Materials provided START
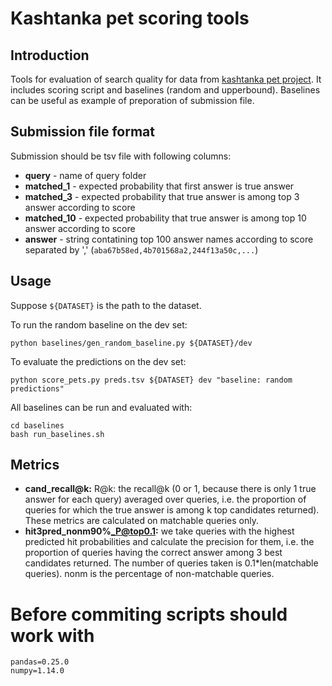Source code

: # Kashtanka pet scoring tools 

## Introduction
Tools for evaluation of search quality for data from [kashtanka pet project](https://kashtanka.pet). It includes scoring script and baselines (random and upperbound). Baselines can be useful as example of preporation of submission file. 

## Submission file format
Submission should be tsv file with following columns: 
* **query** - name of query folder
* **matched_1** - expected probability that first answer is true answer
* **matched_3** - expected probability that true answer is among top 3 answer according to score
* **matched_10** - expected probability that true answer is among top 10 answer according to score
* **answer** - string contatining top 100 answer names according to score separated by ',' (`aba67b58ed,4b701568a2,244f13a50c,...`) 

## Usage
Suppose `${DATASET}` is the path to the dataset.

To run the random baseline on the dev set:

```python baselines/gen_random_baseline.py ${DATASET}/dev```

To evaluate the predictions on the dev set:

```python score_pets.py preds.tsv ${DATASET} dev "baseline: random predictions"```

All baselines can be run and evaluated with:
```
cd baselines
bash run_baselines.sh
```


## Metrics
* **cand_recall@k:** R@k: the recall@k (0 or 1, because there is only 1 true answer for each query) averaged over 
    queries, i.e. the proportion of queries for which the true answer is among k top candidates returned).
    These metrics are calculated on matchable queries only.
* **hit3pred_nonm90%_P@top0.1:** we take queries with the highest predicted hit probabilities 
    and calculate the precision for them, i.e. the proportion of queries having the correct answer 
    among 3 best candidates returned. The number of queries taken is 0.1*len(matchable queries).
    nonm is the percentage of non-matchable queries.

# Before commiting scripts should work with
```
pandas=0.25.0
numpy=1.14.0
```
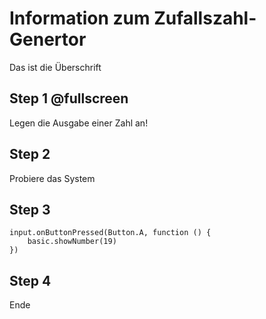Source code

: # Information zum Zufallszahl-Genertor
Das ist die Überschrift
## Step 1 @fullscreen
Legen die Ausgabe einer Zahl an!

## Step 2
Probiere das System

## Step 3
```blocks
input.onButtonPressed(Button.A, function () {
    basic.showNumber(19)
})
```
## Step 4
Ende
Materials provided END
**Exercise aim:** Using the records above, restate word for word the lines from the one with "- string contatining" through the one with "queries, i.e. the", both included.

**Output for this exercise:**
* **answer** - string contatining top 100 answer names according to score separated by ',' (`aba67b58ed,4b701568a2,244f13a50c,...`) 

## Usage
Suppose `${DATASET}` is the path to the dataset.

To run the random baseline on the dev set:

```python baselines/gen_random_baseline.py ${DATASET}/dev```

To evaluate the predictions on the dev set:

```python score_pets.py preds.tsv ${DATASET} dev "baseline: random predictions"```

All baselines can be run and evaluated with:
```
cd baselines
bash run_baselines.sh
```


## Metrics
* **cand_recall@k:** R@k: the recall@k (0 or 1, because there is only 1 true answer for each query) averaged over 
    queries, i.e. the proportion of queries for which the true answer is among k top candidates returned).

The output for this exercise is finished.